ラズパイ3でairodump-ngを動かすのに苦労したからハマった点をメモっときます
airodump-ngとは
airodump-ng [Aircrack-ng]
WiFiクラッキングツールであるaircrack-ngに内包されているパケットキャプチャツールです。
APだけでなく周辺ホストのRSSI(電波強度の指標)まで取得できるので便利。
airodumpをインストールする前に
airodumpを動作させるためには、NICを「モニターモード」にする必要があります。モニターモードというのはIEEE802.11に準拠したNICの7つある動作モードの一つであり、以下のような特徴があります。
- WNIC(wireless network interface、つまりwifiのカード)専用モード
- アドホックネットワークやAPに接続することなくパケットをキャプチャできる。
ラズパイのwifiチップセットであるbcm4343xはモニターモードに対応していないため、チップセットのファームウェアにパッチを当てます。そのためのパッチがnexmonというプロジェクトで公開されています。
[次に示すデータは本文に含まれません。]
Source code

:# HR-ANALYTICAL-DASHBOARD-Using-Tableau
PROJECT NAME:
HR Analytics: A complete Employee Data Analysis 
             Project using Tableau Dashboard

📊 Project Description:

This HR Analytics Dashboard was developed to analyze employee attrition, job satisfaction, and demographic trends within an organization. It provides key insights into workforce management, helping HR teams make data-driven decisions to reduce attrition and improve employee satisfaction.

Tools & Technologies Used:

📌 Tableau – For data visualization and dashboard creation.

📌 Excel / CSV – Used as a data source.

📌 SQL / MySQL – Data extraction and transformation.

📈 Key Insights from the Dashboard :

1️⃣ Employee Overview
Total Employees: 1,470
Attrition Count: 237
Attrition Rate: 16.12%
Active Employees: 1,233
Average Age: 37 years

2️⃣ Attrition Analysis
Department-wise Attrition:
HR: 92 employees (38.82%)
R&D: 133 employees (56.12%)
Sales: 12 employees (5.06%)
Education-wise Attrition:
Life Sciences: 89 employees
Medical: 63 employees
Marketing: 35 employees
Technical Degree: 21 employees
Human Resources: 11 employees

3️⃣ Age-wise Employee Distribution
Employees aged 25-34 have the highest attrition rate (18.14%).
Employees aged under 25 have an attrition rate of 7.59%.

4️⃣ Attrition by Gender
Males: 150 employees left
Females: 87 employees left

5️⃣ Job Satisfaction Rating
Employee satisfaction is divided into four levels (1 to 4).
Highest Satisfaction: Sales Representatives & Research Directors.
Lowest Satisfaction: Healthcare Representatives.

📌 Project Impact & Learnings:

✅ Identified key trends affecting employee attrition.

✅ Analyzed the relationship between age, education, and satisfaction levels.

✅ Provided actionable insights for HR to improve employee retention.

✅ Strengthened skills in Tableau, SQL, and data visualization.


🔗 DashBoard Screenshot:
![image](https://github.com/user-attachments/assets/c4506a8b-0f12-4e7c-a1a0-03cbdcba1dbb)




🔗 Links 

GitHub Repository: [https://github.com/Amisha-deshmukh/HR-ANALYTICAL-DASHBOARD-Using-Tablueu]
nexmonのパッチを当ててモニターモードを有効化するとsshやpingは通らなくなるため、ディスプレイ等あれば便利です。
インストール
環境
- raspberry pi 3 model B+
- Raspbian GNU/Linux 9.1 (stretch)
- wifiのチップセット:bcm43438
nexmonをインストール
https://github.com/seemoo-lab/nexmon
これのREADMEと以下のハマった点を読みつつやります。引用部はREADMEのインストール手順にある項目から引っ張っています。
なおREADMEのbcm43430a1はbcm43438に読み替えて進めます。
コマンドはほぼ全てrootで実行しないとエラーを吐くので注意します。
Install nexutil: from the root directory of our repository switch to the nexutil folder: cd utilities/nexutil/. Compile and install nexutil: make && make install.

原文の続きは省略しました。